PREMIÈRE PARTIE
La Seconde Guerre
mondiale
au prisme d’un paradigme
du passé
Chapitre 1
L’oubli collectif
et la saisie littéraire du passé
L’oubli est le parent pauvre des travaux consacrés à la saisie littéraire du passé. Parmi le florilège d’ouvrages contemporains qui se penchent sur la représentation littéraire de la mémoire collective ou de l’histoire, les analyses privilégient à l’ordinaire l’un ou l’autre aspect formel de ce qu’elles désignent comme la vocation mémorielle du roman. Cet oubli de l’oubli dans les études littéraires est d’autant plus surprenant que, dans le prolongement du tournant «mémoriel» évoqué par les historiens de la mémoire, la question de la saisie littéraire du passé a pris une expansion considérable depuis quarante ans. Une telle présence du passé fluctue au gré des figures de victimes dont la voix parle au nom de l’une et l’autre des communautés qui ont fait les frais de l’histoire collective. Les analyses de «fictions de mémoires» se déclinent selon les genres sexuels et les spécificités d’itinéraires marginaux. Elles montrent comment des œuvres à vocation mémorielle sont affectées par les massacres de masse et les violences du xxe siècle et engagent une réflexion sur la Shoah ou sur les particularités historiques des passés coloniaux et néocoloniaux. Parallèlement, d’autres chercheurs se sont intéressés à la façon dont ces mémoires fictionnelles varient en fonction des formes et des genres littéraires, de topiques mémorielles et de formes narratives particulières comme le récit de filiation, lequel revêt une importance singulière dans les romans et les récits contemporains.
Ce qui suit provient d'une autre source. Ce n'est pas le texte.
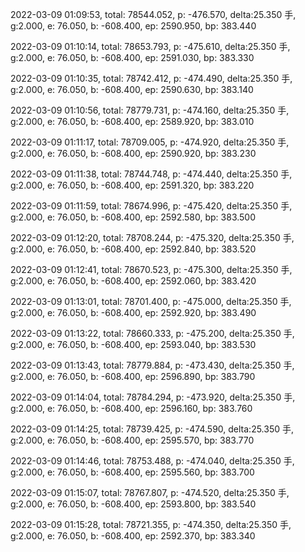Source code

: 2022-03-09 01:09:53, total: 78544.052, p: -476.570, delta:25.350 手, g:2.000, e: 76.050, b: -608.400, ep: 2590.950, bp: 383.440

2022-03-09 01:10:14, total: 78653.793, p: -475.610, delta:25.350 手, g:2.000, e: 76.050, b: -608.400, ep: 2591.030, bp: 383.330

2022-03-09 01:10:35, total: 78742.412, p: -474.490, delta:25.350 手, g:2.000, e: 76.050, b: -608.400, ep: 2590.630, bp: 383.140

2022-03-09 01:10:56, total: 78779.731, p: -474.160, delta:25.350 手, g:2.000, e: 76.050, b: -608.400, ep: 2589.920, bp: 383.010

2022-03-09 01:11:17, total: 78709.005, p: -474.920, delta:25.350 手, g:2.000, e: 76.050, b: -608.400, ep: 2590.920, bp: 383.230

2022-03-09 01:11:38, total: 78744.748, p: -474.440, delta:25.350 手, g:2.000, e: 76.050, b: -608.400, ep: 2591.320, bp: 383.220

2022-03-09 01:11:59, total: 78674.996, p: -475.420, delta:25.350 手, g:2.000, e: 76.050, b: -608.400, ep: 2592.580, bp: 383.500

2022-03-09 01:12:20, total: 78708.244, p: -475.320, delta:25.350 手, g:2.000, e: 76.050, b: -608.400, ep: 2592.840, bp: 383.520

2022-03-09 01:12:41, total: 78670.523, p: -475.300, delta:25.350 手, g:2.000, e: 76.050, b: -608.400, ep: 2592.060, bp: 383.420

2022-03-09 01:13:01, total: 78701.400, p: -475.000, delta:25.350 手, g:2.000, e: 76.050, b: -608.400, ep: 2592.920, bp: 383.490

2022-03-09 01:13:22, total: 78660.333, p: -475.200, delta:25.350 手, g:2.000, e: 76.050, b: -608.400, ep: 2593.040, bp: 383.530

2022-03-09 01:13:43, total: 78779.884, p: -473.430, delta:25.350 手, g:2.000, e: 76.050, b: -608.400, ep: 2596.890, bp: 383.790

2022-03-09 01:14:04, total: 78784.294, p: -473.920, delta:25.350 手, g:2.000, e: 76.050, b: -608.400, ep: 2596.160, bp: 383.760

2022-03-09 01:14:25, total: 78739.425, p: -474.590, delta:25.350 手, g:2.000, e: 76.050, b: -608.400, ep: 2595.570, bp: 383.770

2022-03-09 01:14:46, total: 78753.488, p: -474.040, delta:25.350 手, g:2.000, e: 76.050, b: -608.400, ep: 2595.560, bp: 383.700

2022-03-09 01:15:07, total: 78767.807, p: -474.520, delta:25.350 手, g:2.000, e: 76.050, b: -608.400, ep: 2593.800, bp: 383.540

2022-03-09 01:15:28, total: 78721.355, p: -474.350, delta:25.350 手, g:2.000, e: 76.050, b: -608.400, ep: 2592.370, bp: 383.340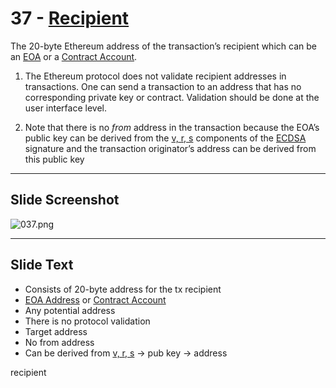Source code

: # 37 - [Recipient](Recipient.md)

The 20-byte Ethereum address of the transaction’s recipient which can be an [EOA](EOA.md) or a [Contract Account](Contract%20Account.md).

1. The Ethereum protocol does not validate recipient addresses in transactions. One can send a transaction to an address that has no corresponding private key or contract. Validation should be done at the user interface level.
    
2. Note that there is no _from_ address in the transaction because the EOA’s public key can be derived from the [v, r, s](v,%20r,%20s.md) components of the [ECDSA](ECDSA.md) signature and the transaction originator’s address can be derived from this public key

___
## Slide Screenshot
![037.png](../../images/1.%20Ethereum%20101/037.png)
___
## Slide Text
- Consists of 20-byte address for the tx recipient
- [EOA Address](EOA%20Address.md) or [Contract Account](Contract%20Account.md)
- Any potential address
- There is no protocol validation
- Target address
- No from address
- Can be derived from [v, r, s](v,%20r,%20s.md) -> pub key -> address 



recipient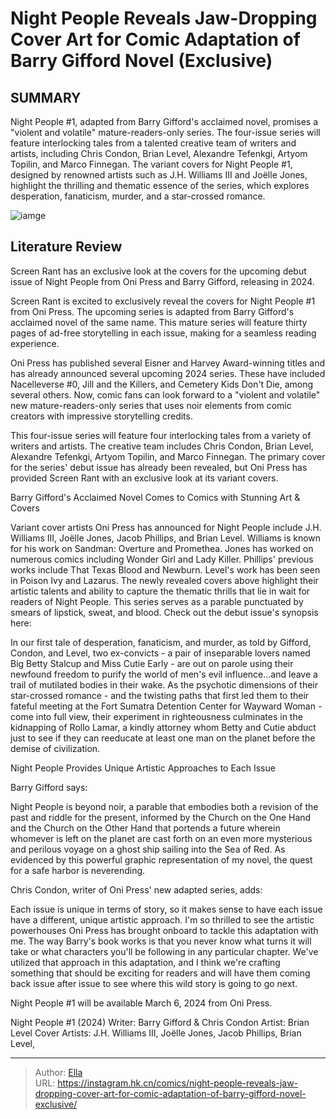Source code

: # Night People Reveals Jaw-Dropping Cover Art for Comic Adaptation of Barry Gifford Novel (Exclusive)


## SUMMARY 



  Night People #1, adapted from Barry Gifford&#39;s acclaimed novel, promises a &#34;violent and volatile&#34; mature-readers-only series.   The four-issue series will feature interlocking tales from a talented creative team of writers and artists, including Chris Condon, Brian Level, Alexandre Tefenkgi, Artyom Topilin, and Marco Finnegan.   The variant covers for Night People #1, designed by renowned artists such as J.H. Williams III and Joëlle Jones, highlight the thrilling and thematic essence of the series, which explores desperation, fanaticism, murder, and a star-crossed romance.  

![iamge](https://static1.srcdn.com/wordpress/wp-content/uploads/2023/12/night-people-b.jpg)

## Literature Review

Screen Rant has an exclusive look at the covers for the upcoming debut issue of Night People from Oni Press and Barry Gifford, releasing in 2024. 




Screen Rant is excited to exclusively reveal the covers for Night People #1 from Oni Press. The upcoming series is adapted from Barry Gifford&#39;s acclaimed novel of the same name. This mature series will feature thirty pages of ad-free storytelling in each issue, making for a seamless reading experience.




Oni Press has published several Eisner and Harvey Award-winning titles and has already announced several upcoming 2024 series. These have included Nacelleverse #0, Jill and the Killers, and Cemetery Kids Don&#39;t Die, among several others. Now, comic fans can look forward to a &#34;violent and volatile&#34; new mature-readers-only series that uses noir elements from comic creators with impressive storytelling credits.



          

This four-issue series will feature four interlocking tales from a variety of writers and artists. The creative team includes Chris Condon, Brian Level, Alexandre Tefenkgi, Artyom Topilin, and Marco Finnegan. The primary cover for the series&#39; debut issue has already been revealed, but Oni Press has provided Screen Rant with an exclusive look at its variant covers.





 Barry Gifford&#39;s Acclaimed Novel Comes to Comics with Stunning Art &amp; Covers 
         

Variant cover artists Oni Press has announced for Night People include J.H. Williams III, Joëlle Jones, Jacob Phillips, and Brian Level. Williams is known for his work on Sandman: Overture and Promethea. Jones has worked on numerous comics including Wonder Girl and Lady Killer. Phillips&#39; previous works include That Texas Blood and Newburn. Level&#39;s work has been seen in Poison Ivy and Lazarus. The newly revealed covers above highlight their artistic talents and ability to capture the thematic thrills that lie in wait for readers of Night People. This series serves as a parable punctuated by smears of lipstick, sweat, and blood. Check out the debut issue&#39;s synopsis here:


In our first tale of desperation, fanaticism, and murder, as told by Gifford, Condon, and Level, two ex-convicts - a pair of inseparable lovers named Big Betty Stalcup and Miss Cutie Early - are out on parole using their newfound freedom to purify the world of men&#39;s evil influence...and leave a trail of mutilated bodies in their wake. As the psychotic dimensions of their star-crossed romance - and the twisting paths that first led them to their fateful meeting at the Fort Sumatra Detention Center for Wayward Woman - come into full view, their experiment in righteousness culminates in the kidnapping of Rollo Lamar, a kindly attorney whom Betty and Cutie abduct just to see if they can reeducate at least one man on the planet before the demise of civilization.







 Night People Provides Unique Artistic Approaches to Each Issue 
          

Barry Gifford says:


Night People is beyond noir, a parable that embodies both a revision of the past and riddle for the present, informed by the Church on the One Hand and the Church on the Other Hand that portends a future wherein whomever is left on the planet are cast forth on an even more mysterious and perilous voyage on a ghost ship sailing into the Sea of Red. As evidenced by this powerful graphic representation of my novel, the quest for a safe harbor is neverending.


Chris Condon, writer of Oni Press&#39; new adapted series, adds:


Each issue is unique in terms of story, so it makes sense to have each issue have a different, unique artistic approach. I&#39;m so thrilled to see the artistic powerhouses Oni Press has brought onboard to tackle this adaptation with me. The way Barry&#39;s book works is that you never know what turns it will take or what characters you&#39;ll be following in any particular chapter. We&#39;ve utilized that approach in this adaptation, and I think we&#39;re crafting something that should be exciting for readers and will have them coming back issue after issue to see where this wild story is going to go next.





Night People #1 will be available March 6, 2024 from Oni Press.

 Night People #1 (2024)                  Writer: Barry Gifford &amp; Chris Condon   Artist: Brian Level   Cover Artists: J.H. Williams III, Joëlle Jones, Jacob Phillips, Brian Level,      




---

> Author: [Ella](https://instagram.hk.cn/)  
> URL: https://instagram.hk.cn/comics/night-people-reveals-jaw-dropping-cover-art-for-comic-adaptation-of-barry-gifford-novel-exclusive/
Une première catégorie de ces recherches regroupe des travaux qui posent la question de la saisie littéraire du passé en des termes qui relèvent de la narratologie et de l’énonciation. Les innombrables articles et monographies qui portent sur la poétique de la mémoire dans l’œuvre de Proust, de Cohen, de Simon, de Duras et de bien d’autres auteurs en disent long sur la prolifération des interrogations relatives à la mémoire dans la littérature. Ces travaux, de factures théoriques diverses et portant sur des corpus très variés, ont en commun de considérer l’acte de remémoration opéré par la fiction comme la matrice de bouleversements formels qui affectent la poétique romanesque des œuvres. L’exploration de l’ars memoriæ du roman moderne confine souvent à la mise en lumière de formes propres à la modernité comme la fragmentation, l’hétérochronie ou la multigénéricité. Elle s’intéresse à l’entremêlement libre des mémoires familiales, intertextuelles ou encyclopédiques. Elle met au jour l’importance du matériau mémoriel que les œuvres intègrent par l’entremise de listes, de photographies et de traces en tous genres – dans un livre sur [l]e futur antérieur de l’archive, Nathalie Piégay-Gros s’est par exemple intéressée à «la manière dont l’archive s’implante dans la fiction». Ces études portent essentiellement sur la littérature contemporaine et s’interrogent sur les obstacles que rencontre la transmission mémorielle. Les problèmes qu’elle soulève sont envisagés dans des œuvres qualifiées de «romans de l’après coup» ou de «romans de la rémanence», c’est-à-dire des récits marqués par un décalage générationnel et qui, au lieu de faire une représentation directe du passé, en suivent la persistance après sa disparition. De ces derniers, la critique examine par exemple la question de l’indicibilité et de sa mise en texte dans une voix qui, n’étant pas assignée à un sujet ou à un lieu identifiable, forme elle-même une absence. D’autres travaux se penchent sur les dysfonctionnements du deuil et du témoignage en concentrant leur attention sur les figures de l’héritier. Ces remémorations ne vont pas de soi et cherchent à révéler les secrets d’un passé dont les fantômes affectent la fiction et l’écriture d’une vive spectralité.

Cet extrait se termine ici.